DOHA: Driven by projects lending, Qatar banks’ lending is projected to grow going forward. The banks’ loans to the public sector grew by 14.5 percent year-on-year in February. Lending to the private and foreign sectors also grew by 18.7 percent and 21.3 percent respectively, QNB’s monthly report noted.
However, bank loan growth fell slightly to 17.6 percent year-on-year in February 2016 from 18.3 percent in January. Asset growth fell to 11.7 percent in February from 14.7 percent in January.
Foreign assets grew by 6.0 percent year-on-year, driven by expansion in credit (21.3 percent); while domestic assets grew by 13.8 percent, driven by the growth in domestic credit (17.1 percent). QNB expects bank assets to continue growing, driven by lending related to investment projects and population growth.
Bank deposits year-on-year growth fell to 6.2 percent in February from 9.1 percent in January. Public sector deposits contracted by 9.7 percent, private sector deposits and non-resident deposits grew by 4.9 percent and 79.1 percent respectively. QNB expects deposits to continue growing on strong population growth.

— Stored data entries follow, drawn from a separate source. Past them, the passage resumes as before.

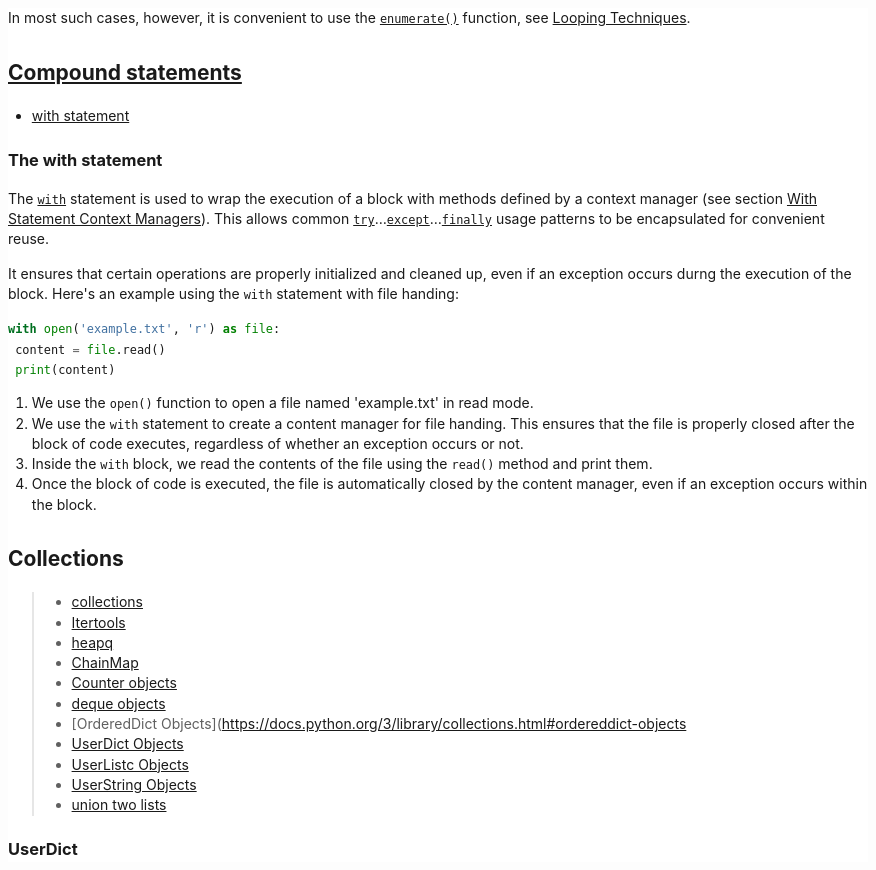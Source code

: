 In most such cases, however, it is convenient to use the [`enumerate()`](https://docs.python.org/3/library/functions.html#enumerate "enumerate") function, see [Looping Techniques](https://docs.python.org/3/tutorial/datastructures.html#tut-loopidioms).

## [Compound statements](https://docs.python.org/3/reference/compound_stmts.html#)

- [with statement](https://docs.python.org/zh-cn/3/reference/compound_stmts.html#with)

### The with statement

The [`with`](https://docs.python.org/3/reference/compound_stmts.html#with) statement is used to wrap the execution of a block with methods defined by a context manager (see section [With Statement Context Managers](https://docs.python.org/3/reference/datamodel.html#context-managers)). This allows common [`try`](https://docs.python.org/3/reference/compound_stmts.html#try)…[`except`](https://docs.python.org/3/reference/compound_stmts.html#except)…[`finally`](https://docs.python.org/3/reference/compound_stmts.html#finally) usage patterns to be encapsulated for convenient reuse.

It ensures that certain operations are properly initialized and cleaned up, even if an exception occurs durng the execution of the block. Here's an example using the `with` statement with file handing:

```python
with open('example.txt', 'r') as file:
 content = file.read()
 print(content)
```

1. We use the `open()` function to open a file named 'example.txt' in read mode.
2. We use the `with` statement to create a content manager for file handing. This ensures that the file is properly closed after the block of code executes, regardless of whether an exception occurs or not.
3. Inside the `with` block, we read the contents of the file using the `read()` method and print them.
4. Once the block of code is executed, the file is automatically closed by the content manager, even if an exception occurs within the block.

## Collections

 >- [collections](https://docs.python.org/3/library/collections.html)
 >- [Itertools](https://docs.python.org/3/library/itertools.html)
 >- [heapq](https://docs.python.org/3/library/heapq.html)
 >- [ChainMap](https://docs.python.org/3/library/collections.html#chainmap-objects)
 >- [Counter objects](https://docs.python.org/3/library/collections.html#counter-objects)
 >- [deque objects](https://docs.python.org/3/library/collections.html#deque-objects)
 >- [OrderedDict Objects](<https://docs.python.org/3/library/collections.html#ordereddict-objects>
 >- [UserDict Objects](https://docs.python.org/3/library/collections.html#userdict-objects)
 >- [UserListc Objects](https://docs.python.org/3/library/collections.html#userlist-objects)
 >- [UserString Objects](https://docs.python.org/3/library/collections.html#userstring-objects)
 >- [union two lists](https://www.geeksforgeeks.org/python-union-two-lists/#)

### UserDict
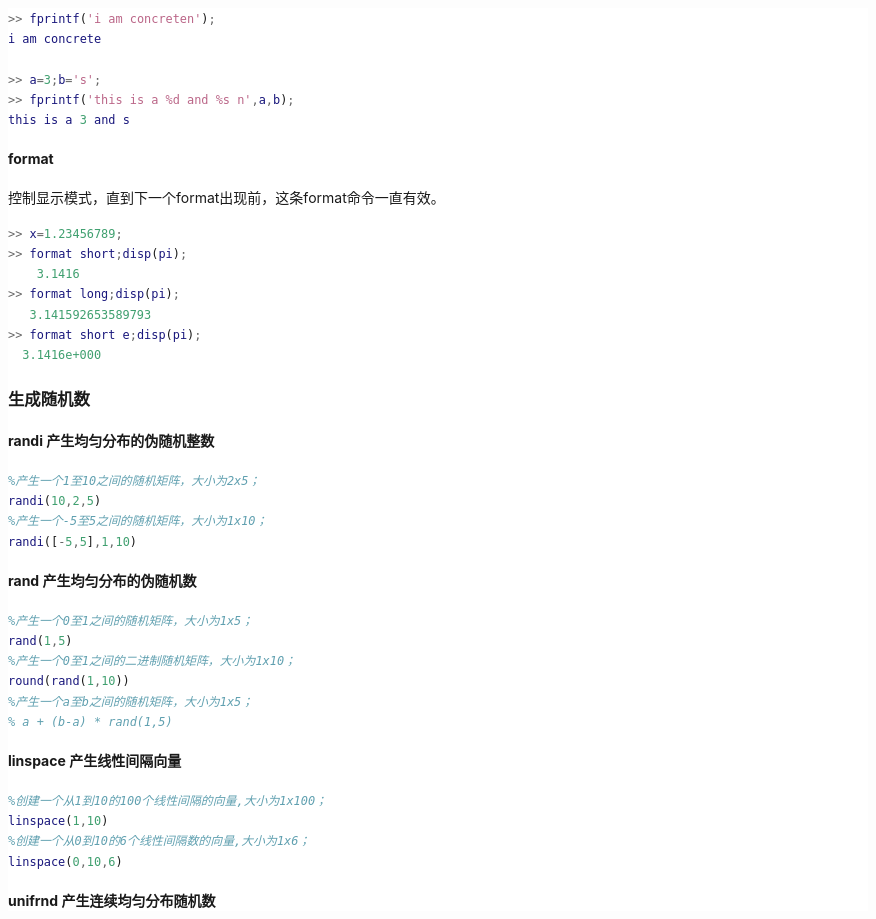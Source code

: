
 ```matlab
>> fprintf('i am concreten');
i am concrete

>> a=3;b='s';
>> fprintf('this is a %d and %s n',a,b);
this is a 3 and s
```

#### format

控制显示模式，直到下一个format出现前，这条format命令一直有效。

```matlab
>> x=1.23456789;
>> format short;disp(pi);
    3.1416
>> format long;disp(pi);
   3.141592653589793
>> format short e;disp(pi);
  3.1416e+000
```

### 生成随机数

#### randi 产生均匀分布的伪随机整数

```matlab
%产生一个1至10之间的随机矩阵，大小为2x5；
randi(10,2,5)
%产生一个-5至5之间的随机矩阵，大小为1x10；
randi([-5,5],1,10)
```

#### rand 产生均匀分布的伪随机数

```matlab
%产生一个0至1之间的随机矩阵，大小为1x5；
rand(1,5)
%产生一个0至1之间的二进制随机矩阵，大小为1x10；
round(rand(1,10))
%产生一个a至b之间的随机矩阵，大小为1x5；
% a + (b-a) * rand(1,5)
```

#### linspace 产生线性间隔向量

```matlab
%创建一个从1到10的100个线性间隔的向量,大小为1x100；
linspace(1,10)
%创建一个从0到10的6个线性间隔数的向量,大小为1x6；
linspace(0,10,6)
```

#### unifrnd 产生连续均匀分布随机数
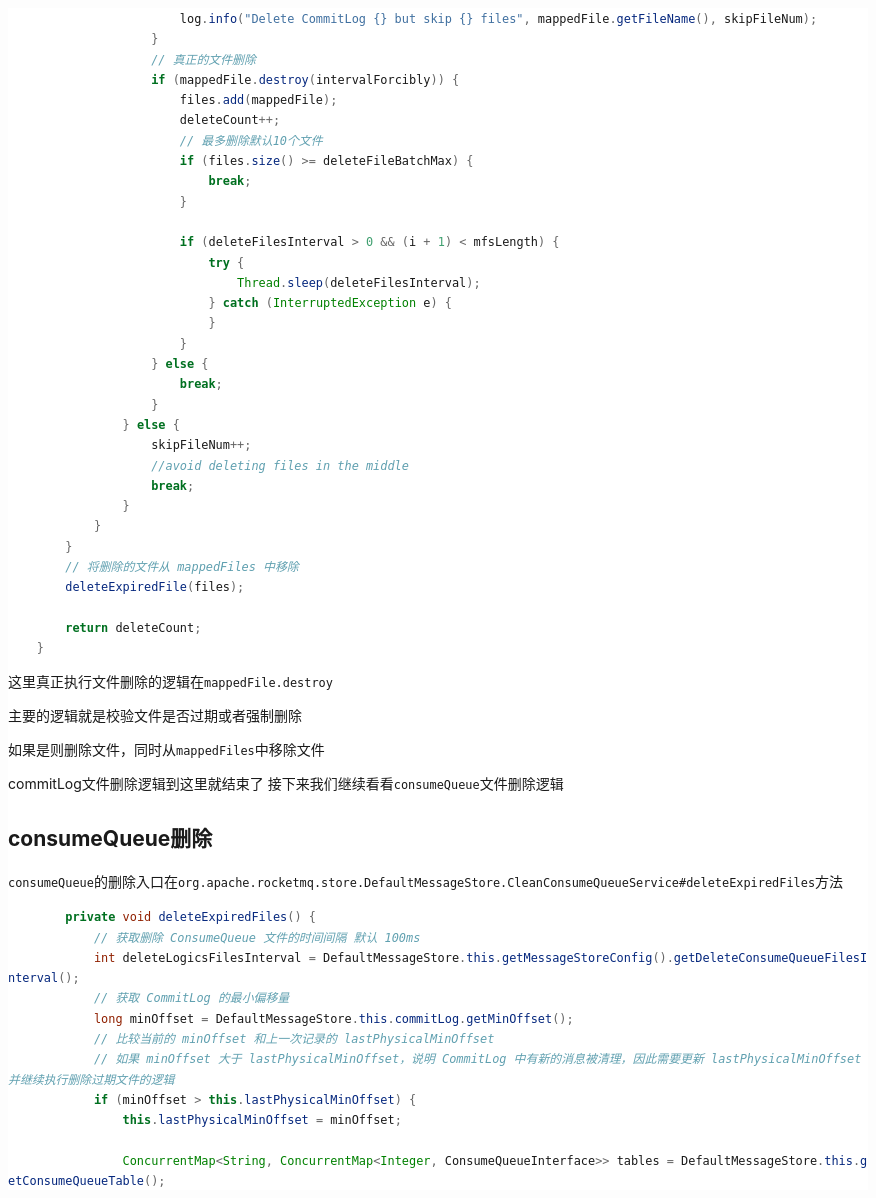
 ```java
                        log.info("Delete CommitLog {} but skip {} files", mappedFile.getFileName(), skipFileNum);
                    }
                    // 真正的文件删除
                    if (mappedFile.destroy(intervalForcibly)) {
                        files.add(mappedFile);
                        deleteCount++;
                        // 最多删除默认10个文件
                        if (files.size() >= deleteFileBatchMax) {
                            break;
                        }

                        if (deleteFilesInterval > 0 && (i + 1) < mfsLength) {
                            try {
                                Thread.sleep(deleteFilesInterval);
                            } catch (InterruptedException e) {
                            }
                        }
                    } else {
                        break;
                    }
                } else {
                    skipFileNum++;
                    //avoid deleting files in the middle
                    break;
                }
            }
        }
        // 将删除的文件从 mappedFiles 中移除
        deleteExpiredFile(files);

        return deleteCount;
    }


```

这里真正执行文件删除的逻辑在`mappedFile.destroy`

主要的逻辑就是校验文件是否过期或者强制删除

如果是则删除文件，同时从`mappedFiles`中移除文件

commitLog文件删除逻辑到这里就结束了 接下来我们继续看看`consumeQueue`文件删除逻辑

## consumeQueue删除

`consumeQueue`的删除入口在`org.apache.rocketmq.store.DefaultMessageStore.CleanConsumeQueueService#deleteExpiredFiles`方法

```java
        private void deleteExpiredFiles() {
            // 获取删除 ConsumeQueue 文件的时间间隔 默认 100ms
            int deleteLogicsFilesInterval = DefaultMessageStore.this.getMessageStoreConfig().getDeleteConsumeQueueFilesInterval();
            // 获取 CommitLog 的最小偏移量
            long minOffset = DefaultMessageStore.this.commitLog.getMinOffset();
            // 比较当前的 minOffset 和上一次记录的 lastPhysicalMinOffset
            // 如果 minOffset 大于 lastPhysicalMinOffset，说明 CommitLog 中有新的消息被清理，因此需要更新 lastPhysicalMinOffset 并继续执行删除过期文件的逻辑
            if (minOffset > this.lastPhysicalMinOffset) {
                this.lastPhysicalMinOffset = minOffset;

                ConcurrentMap<String, ConcurrentMap<Integer, ConsumeQueueInterface>> tables = DefaultMessageStore.this.getConsumeQueueTable();
```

Broad money or M2 contracted by 2.5 percent in February, mainly due to a contraction in foreign currency deposits. The slowdown was mostly attributable to the contraction in foreign currency deposits of 17.7 percent in February, and the slowdown in demand deposit growth from 11.1 percent in January to 3.7 percent in February. QNB expects M2 to rebound as strong population growth is projected to drive an expansion in deposits.
International reserves were stable at $36.7bn in February 2016 compared with the previous month. In months of prospective import cover, international reserves were also stable from a month earlier. QNB expects international reserves to stabilise going forward as oil prices recover.
“We expect inflation to pick up on the projected recovery in international food prices in 2016 and higher oil prices in 2017 as well as the one-off effects of increases in fuel, electricity and water prices”, the report said.
The country’s trade surplus stabilised at $2bn in February on a small recovery in oil prices compared to a month earlier, but is down $4.4bn relative to a year earlier. The year-on-year decline was due to the fall in exports, which decreased by 32.5 percent year-on-year on lower oil prices while imports rose by 3.5 percent over the same period. The merchandise trade surplus is expected to rise in 2016 as oil prices recover.
According to the QNB report, the Qatar Central bank (QCB) real estate index rose by 14.3 percent year-on-year in December 2015 slowing down from 17.8 percent in November. The real estate price index has contracted by 5.9 percent in December 2015 as compared to a month earlier.
In January, the overnight interbank rates fell to 1.18 percent on average in February 2016 from 1.51 percent in January. The 1-week interbank rate fell by 24 basis points to 1.12 percent in February, the 1-month interbank rate rose by 19 basis points to 1.63 percent and the 1-year interbank rate fell by 75 basis points to 2.00 percent. Qatar’s crude oil production increased to 692,000 barrels per day (b/d) in February 2016 from 637,000 b/d in January.
QNB expects oil prices to stabilise as excess supply in the global market is reduced by both higher demand and production cuts among high-cost producers, such as US shale oil producers.
The share of investment in Qatar’s GDP increased in Q2 2015 on stable government capital spending.
Investment as a share of GDP rose to 39.6 percent in Q2 2015 from 32.4 percent in 2014 on stable government capital spending, while exports fell to 56.9 percent of GDP (vs. 69.1 percent) on lower oil prices. Private consumption rose to 20.8 percent of GDP in Q2 2015 from 14.8 percent of GDP in 2014, with imports similarly increasing from 30.5 percent to 36.1 percent of GDP on growing population needs. QNB expects the shares of private consumption and investment to increase on high population growth and strong government investments; lower expected oil prices in 2015 should reduce the share of exports.